I’m sharing it as a blog post because it might be a useful starting point for similar reflections for other post-full faculty.

To be part of a significantly-sized Computing Education Research group

The last few weeks, I’ve been part of an NSF Expeditions preliminary proposal around computing education research. It’s been a deeply engaging intellectual activity, and one that I’d like to do more often. It’s been terrific to work with a group of faculty who know computing education research (different emphases, different areas of research, but with a common core literature and research values) to have detailed discussions about what we think is known and what’s important to do next.

I see my colleagues around here doing that kind of planning in HCI and in Robotics, and it probably happens in any area with three or more faculty. I used to be a peripheral participant in meetings like that at University of Michigan, when Elliot Soloway, Phyllis Blumenfeld, Joe Krajcik, and Ron Marx were inventing technology-enhanced project-based learning for STEM. We used to have visioning activities like those when Janet Kolodner led the EduTech Institute here at Georgia Tech, but most of those faculty at the heart of the EduTech have moved on. (It’s even hard to find a digital footprint of EduTech today.)

You can do that kind of planning if you have several faculty in an area. It’s harder to do with one or two faculty and some students. It’s still hard to grow CER at scale in research-oriented computing departments. How many CER courses can one department offer, and when you hit that limit, what else will the CER faculty teach? Like any new area, it’s hard to explain it to all the other faculty, to get them to appreciate a candidate.
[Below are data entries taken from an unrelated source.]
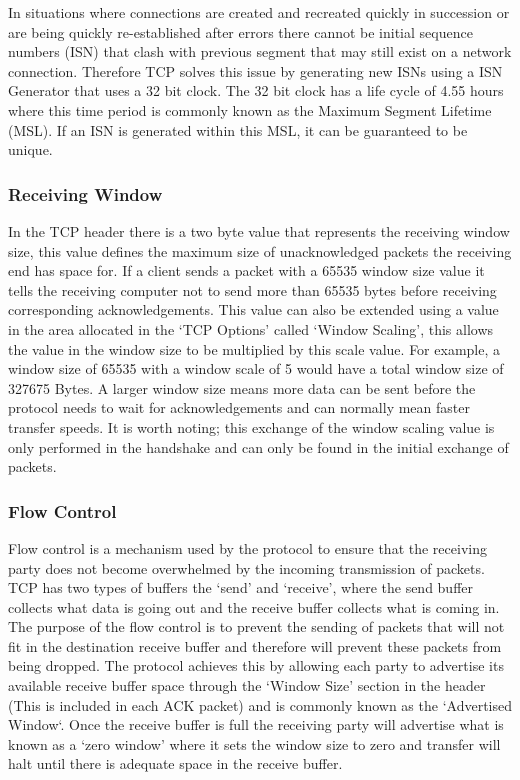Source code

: In situations where connections are created and recreated quickly in succession or are being quickly re-established after errors there cannot be initial sequence numbers (ISN) that clash with previous segment that may still exist on a network connection. Therefore TCP solves this issue by generating new ISNs using a ISN Generator that uses a 32 bit clock. The 32 bit clock has a life cycle of 4.55 hours where this time period is commonly known as the Maximum Segment Lifetime (MSL). If an ISN is generated within this MSL, it can be guaranteed to be unique.

\subsubsection*{Receiving Window}
In the TCP header there is a two byte value that represents the receiving window size, this value defines the maximum size of unacknowledged packets the receiving end has space for. If a client sends a packet with a 65535 window size value it tells the receiving computer not to send more than 65535 bytes before receiving corresponding acknowledgements. This value can also be extended using a value in the area allocated in the `TCP Options' called `Window Scaling', this allows the value in the window size to be multiplied by this scale value. For example, a window size of 65535 with a window scale of 5 would have a total window size of 327675 Bytes. A larger window size means more data can be sent before the protocol needs to wait for acknowledgements and can normally mean faster transfer speeds. It is worth noting; this exchange of the window scaling value is only performed in the handshake and can only be found in the initial exchange of packets.

\subsubsection*{Flow Control}
Flow control is a mechanism used by the protocol to ensure that the receiving party does not become overwhelmed by the incoming transmission of packets. TCP has two types of buffers the `send' and `receive', where the send buffer collects what data is going out and the receive buffer collects what is coming in. The purpose of the flow control is to prevent the sending of packets that will not fit in the destination receive buffer and therefore will prevent these packets from being dropped. The protocol achieves this by allowing each party to advertise its available receive buffer space through the `Window Size' section in the header (This is included in each ACK packet) and is commonly known as the `Advertised Window`. Once the receive buffer is full the receiving party will advertise what is known as a `zero window' where it sets the window size to zero and transfer will halt until there is adequate space in the receive buffer.

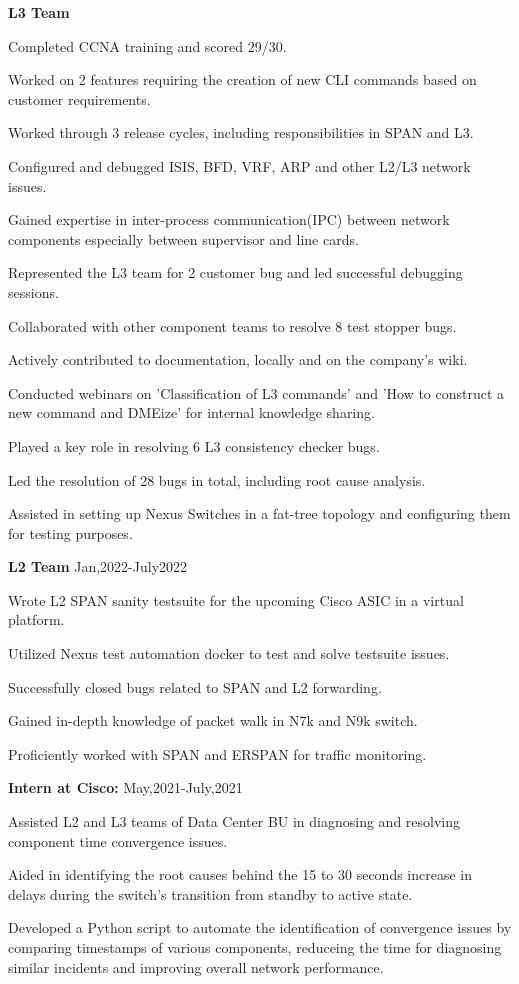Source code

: \documentclass[1pt]{article}
\begin{document}
\textbf{L3 Team}
\begin{compactitem}
\item Completed CCNA training and scored 29/30.
\item Worked on 2 features requiring the creation of new CLI commands based on customer requirements.
\item Worked through 3 release cycles, including responsibilities in SPAN and L3.
\item Configured and debugged ISIS, BFD, VRF, ARP and other L2/L3 network issues.
\item Gained expertise in inter-process communication(IPC) between network components especially between supervisor and line cards.
\item Represented the L3 team for 2 customer bug and led successful debugging sessions.
\item Collaborated with other component teams to resolve 8 test stopper bugs.
\item Actively contributed to documentation, locally and on the company's wiki.
\item Conducted webinars on 'Classification of L3 commands' and 'How to construct a new command and DMEize' for internal knowledge sharing.
\item Played a key role in resolving 6 L3 consistency checker bugs.
\item Led the resolution of 28 bugs in total, including root cause analysis.
\item Assisted in setting up Nexus Switches in a fat-tree topology and configuring them for testing purposes.
\end{compactitem}

\textbf{L2 Team}
\hfill Jan,2022-July2022
\begin{compactitem}

\item    Wrote L2 SPAN sanity testsuite for the upcoming Cisco ASIC in a virtual platform.
\item    Utilized Nexus test automation docker to test and solve testsuite issues.
\item    Successfully closed bugs related to SPAN and L2 forwarding.
\item    Gained in-depth knowledge of packet walk in N7k and N9k switch.
\item    Proficiently worked with SPAN and ERSPAN for traffic monitoring.
\end{compactitem}

\textbf{Intern at Cisco:} 
\hfill May,2021-July,2021
\begin{compactitem}
\item Assisted L2 and L3 teams of Data Center BU in diagnosing and resolving component time convergence issues.
\item Aided in identifying the root causes behind the 15 to 30 seconds increase in delays during the switch's transition from standby to active state.
\item Developed a Python script to automate the identification of convergence issues by comparing timestamps of various components, reduceing the time for  diagnosing similar incidents and improving overall network performance.
\end{compactitem}
\end{document}
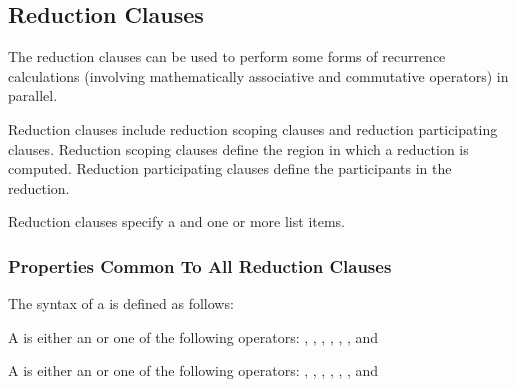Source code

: 









\subsection{Reduction Clauses}
\label{subsec:Reduction Clauses}
The reduction clauses can be used to perform some forms of recurrence
calculations (involving mathematically associative and commutative operators)
in parallel.

Reduction clauses include reduction scoping clauses and reduction participating
clauses. Reduction scoping clauses define the region in which a reduction is
computed. Reduction participating clauses define the participants in the
reduction.

Reduction clauses specify a  and one or more list
items.










\subsubsection{Properties Common To All Reduction Clauses}
\label{subsubsec:Properties Common To All Reduction Clauses}

\syntax
The syntax of a  is defined as follows:
\begin{cspecific} %
A  is either an  or one of the following operators:
\code{+},
\code{-},
\code{*},
\code{&},
\code{|},
\code{^},
\code{&&} and
\code{||}
\end{cspecific} %

\begin{cppspecific} %
A  is either an  or one of the following operators:
\code{+},
\code{-},
\code{*},
\code{&},
\code{|},
\code{^},
\code{&&} and
\code{||}
\end{cppspecific} %

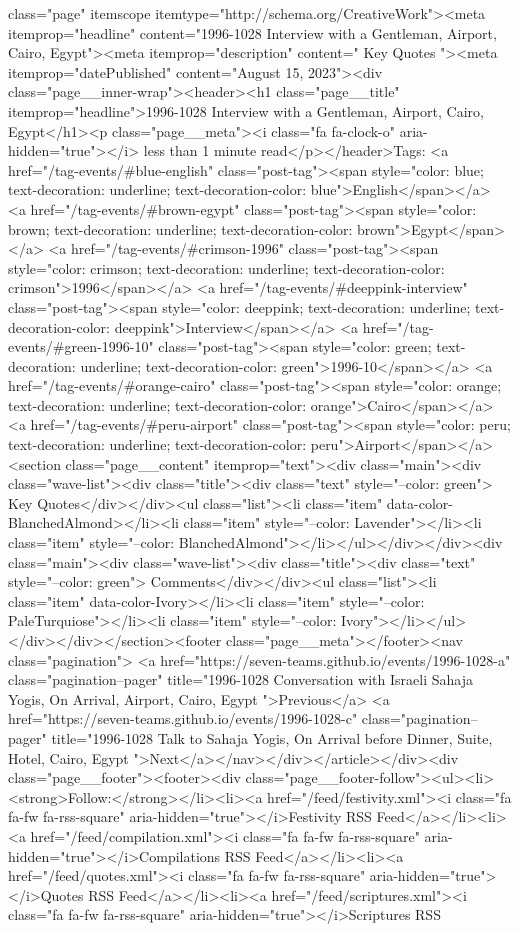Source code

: class="page" itemscope itemtype="http://schema.org/CreativeWork"><meta itemprop="headline" content="1996-1028 Interview with a Gentleman, Airport, Cairo, Egypt"><meta itemprop="description" content=" Key Quotes "><meta itemprop="datePublished" content="August 15, 2023"><div class="page__inner-wrap"><header><h1 class="page__title" itemprop="headline">1996-1028 Interview with a Gentleman, Airport, Cairo, Egypt</h1><p class="page__meta"><i class="fa fa-clock-o" aria-hidden="true"></i> less than 1 minute read</p></header>Tags: <a href="/tag-events/#blue-english" class="post-tag"><span style="color: blue; text-decoration: underline; text-decoration-color: blue">English</span></a> <a href="/tag-events/#brown-egypt" class="post-tag"><span style="color: brown; text-decoration: underline; text-decoration-color: brown">Egypt</span></a> <a href="/tag-events/#crimson-1996" class="post-tag"><span style="color: crimson; text-decoration: underline; text-decoration-color: crimson">1996</span></a> <a href="/tag-events/#deeppink-interview" class="post-tag"><span style="color: deeppink; text-decoration: underline; text-decoration-color: deeppink">Interview</span></a> <a href="/tag-events/#green-1996-10" class="post-tag"><span style="color: green; text-decoration: underline; text-decoration-color: green">1996-10</span></a> <a href="/tag-events/#orange-cairo" class="post-tag"><span style="color: orange; text-decoration: underline; text-decoration-color: orange">Cairo</span></a> <a href="/tag-events/#peru-airport" class="post-tag"><span style="color: peru; text-decoration: underline; text-decoration-color: peru">Airport</span></a><section class="page__content" itemprop="text"><div class="main"><div class="wave-list"><div class="title"><div class="text" style="--color: green"> Key Quotes</div></div><ul class="list"><li class="item" data-color-BlanchedAlmond></li><li class="item" style="--color: Lavender"></li><li class="item" style="--color: BlanchedAlmond"></li></ul></div></div><div class="main"><div class="wave-list"><div class="title"><div class="text" style="--color: green"> Comments</div></div><ul class="list"><li class="item" data-color-Ivory></li><li class="item" style="--color: PaleTurquiose"></li><li class="item" style="--color: Ivory"></li></ul></div></div></section><footer class="page__meta"></footer><nav class="pagination"> <a href="https://seven-teams.github.io/events/1996-1028-a" class="pagination--pager" title="1996-1028 Conversation with Israeli Sahaja Yogis, On Arrival, Airport, Cairo, Egypt ">Previous</a> <a href="https://seven-teams.github.io/events/1996-1028-c" class="pagination--pager" title="1996-1028 Talk to Sahaja Yogis, On Arrival before Dinner, Suite, Hotel, Cairo, Egypt ">Next</a></nav></div></article></div><div class="page__footer"><footer><div class="page__footer-follow"><ul><li><strong>Follow:</strong></li><li><a href="/feed/festivity.xml"><i class="fa fa-fw fa-rss-square" aria-hidden="true"></i>Festivity RSS Feed</a></li><li><a href="/feed/compilation.xml"><i class="fa fa-fw fa-rss-square" aria-hidden="true"></i>Compilations RSS Feed</a></li><li><a href="/feed/quotes.xml"><i class="fa fa-fw fa-rss-square" aria-hidden="true"></i>Quotes RSS Feed</a></li><li><a href="/feed/scriptures.xml"><i class="fa fa-fw fa-rss-square" aria-hidden="true"></i>Scriptures RSS 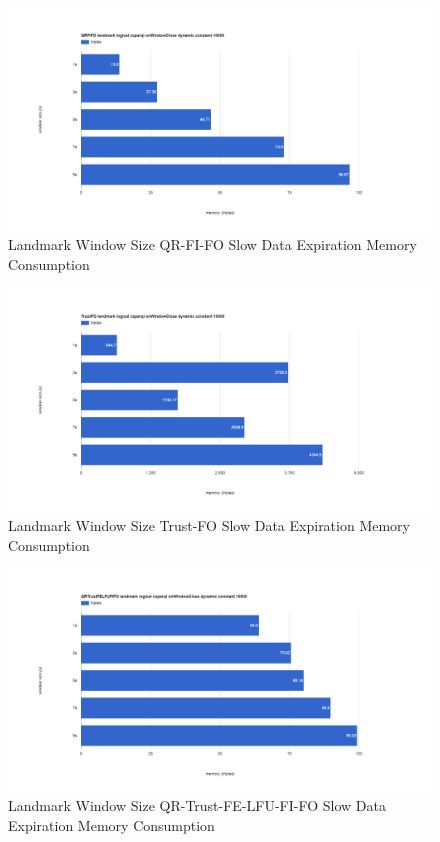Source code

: \begin{figure}[!htbp]
    \centering
    \includegraphics[width=\textwidth]{img/app3-land-ws-qrfifo-slow-m.png}
    \caption{Landmark Window Size QR-FI-FO Slow Data Expiration Memory Consumption}
\end{figure}
\begin{figure}[!htbp]
    \centering
    \includegraphics[width=\textwidth]{img/app3-land-ws-trustfo-slow-m.png}
    \caption{Landmark Window Size Trust-FO Slow Data Expiration Memory Consumption}
\end{figure}
\begin{figure}[!htbp]
    \centering
    \includegraphics[width=\textwidth]{img/app3-land-ws-qrtrustfelfufifo-slow-m.png}
    \caption{Landmark Window Size QR-Trust-FE-LFU-FI-FO Slow Data Expiration Memory Consumption}
\end{figure}

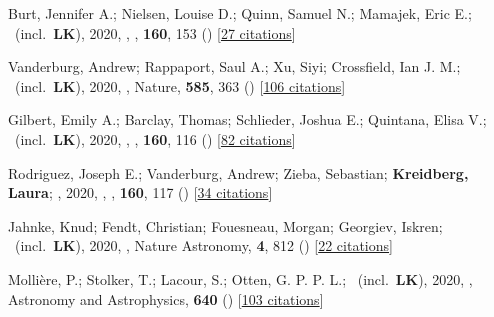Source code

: \item[{\color{numcolor}\scriptsize41}] Burt, Jennifer A.; Nielsen, Louise D.; Quinn, Samuel N.; Mamajek, Eric E.; \etal\ (incl.\ \textbf{LK}), 2020, , \aj, \textbf{160}, 153 () [\href{https://ui.adsabs.harvard.edu/abs/2020AJ....160..153B}{27 citations}]

\item[{\color{numcolor}\scriptsize40}] Vanderburg, Andrew; Rappaport, Saul A.; Xu, Siyi; Crossfield, Ian J. M.; \etal\ (incl.\ \textbf{LK}), 2020, , Nature, \textbf{585}, 363 () [\href{https://ui.adsabs.harvard.edu/abs/2020Natur.585..363V}{106 citations}]

\item[{\color{numcolor}\scriptsize39}] Gilbert, Emily A.; Barclay, Thomas; Schlieder, Joshua E.; Quintana, Elisa V.; \etal\ (incl.\ \textbf{LK}), 2020, , \aj, \textbf{160}, 116 () [\href{https://ui.adsabs.harvard.edu/abs/2020AJ....160..116G}{82 citations}]

\item[{\color{numcolor}\scriptsize38}] Rodriguez, Joseph E.; Vanderburg, Andrew; Zieba, Sebastian; \textbf{Kreidberg, Laura}; \etal, 2020, , \aj, \textbf{160}, 117 () [\href{https://ui.adsabs.harvard.edu/abs/2020AJ....160..117R}{34 citations}]

\item[{\color{numcolor}\scriptsize37}] Jahnke, Knud; Fendt, Christian; Fouesneau, Morgan; Georgiev, Iskren; \etal\ (incl.\ \textbf{LK}), 2020, , Nature Astronomy, \textbf{4}, 812 () [\href{https://ui.adsabs.harvard.edu/abs/2020NatAs...4..812J}{22 citations}]

\item[{\color{numcolor}\scriptsize36}] Molli{\`e}re, P.; Stolker, T.; Lacour, S.; Otten, G. P. P. L.; \etal\ (incl.\ \textbf{LK}), 2020, , Astronomy and Astrophysics, \textbf{640} () [\href{https://ui.adsabs.harvard.edu/abs/2020A&A...640A.131M}{103 citations}]

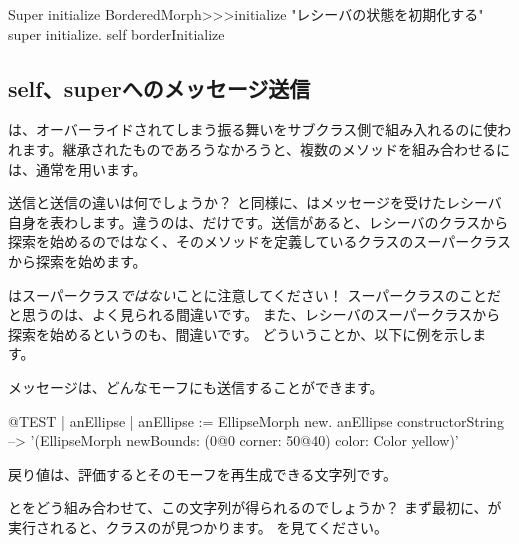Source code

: \documentclass[a4paper,10pt,twoside]{book}
\begin{document}

\begin{method}[morphinit]{Super initialize}
BorderedMorph>>>initialize
	"レシーバの状態を初期化する"
	super initialize.
	self borderInitialize
\end{method}


\subsection{self、superへのメッセージ送信}

\super{}は、オーバーライドされてしまう振る舞いをサブクラス側で組み入れるのに使われます。継承されたものであろうなかろうと、複数のメソッドを組み合わせるには、通常\self{}を用います。

\self 送信と\super 送信の違いは何でしょうか？ \self と同様に、\super はメッセージを受けたレシーバ自身を表わします。違うのは、だけです。\super 送信があると、レシーバのクラスから探索を始めるのではなく、そのメソッドを定義しているクラスのスーパークラスから探索を始めます。


\super はスーパークラス\emph{ではない}ことに注意してください！
スーパークラスのことだと思うのは、よく見られる間違いです。
また、レシーバのスーパークラスから探索を始めるというのも、間違いです。
どういうことか、以下に例を示します。

メッセージは、どんなモーフにも送信することができます。
\begin{code}{@TEST | anEllipse | anEllipse := EllipseMorph new.}
anEllipse constructorString --> '(EllipseMorph newBounds: (0@0 corner: 50@40) color: Color yellow)'
\end{code}
戻り値は、評価するとそのモーフを再生成できる文字列です。

\self と\super をどう組み合わせて、この文字列が得られるのでしょうか？
まず最初に、が実行されると、クラスのが見つかります。
を見てください。
\end{document}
It would be great to be part of a Center doing the work that pushes the boundary of what we know and what we know how to do in computing education research. I know some universities that are thinking about building a Center that includes computing education research. Others, aren’t. There is some distrust of STEM Ed research — I once had a senior administrator say that an academic unit focused on STEM education research would happen on his campus “over his dead body.” I’d like to work with others to create significant, impactful projects in CER — the kinds of things that are bigger than what one or two people can do.

To create an organization/system to have a lasting impact on Computing Education in the US

Like most people in CER, I hope my work has research value in the future, but I don’t expect any of the particular products to last for long. I expect that no curriculum, assessments, tools, or standards that we’re developing for K-12 schools today will still be in schools in 20 years. All of these will have to change dramatically because the students we’ll be teaching, what we think we ought to teach, and how we teach will change. We’re at the very beginning of growth of the field, so now’s (a) when we expect to realize how little we know, and (b) when I hope that decision-makers will start asking, “What do we already know?” That’s a big part of why I wrote the book last year Learner-Centered Design of Computing Education: Research on Computing for Everyone. I wanted to put a signpost to say, “Here’s where we’ve been and where we are now in figuring out how to teach computing to everybody.”

I’ve got a few more years left in my career. I’d like to leave something of longterm use for computing education. I’m creating a CS Ed Research class at Georgia Tech, but classes come and go. We created a lot of learning science and technologies classes when we had those faculty in years past, but we can’t even teach all of those courses anymore.

We need to create organizations, systems, and programs to sustain computing education. Key to that goal is establishing CER in schools of Education. I would like to be part of that effort. Schools of Education are how we get education reforms to stick around in the United States. We need faculty doing CER in schools of Education. We need computing education in pre-service teacher education. I love the idea of defining introductory computer science classes for teachers. (Hint: “Python or Java?” is completely the wrong question, and not the least because both answers are wrong.)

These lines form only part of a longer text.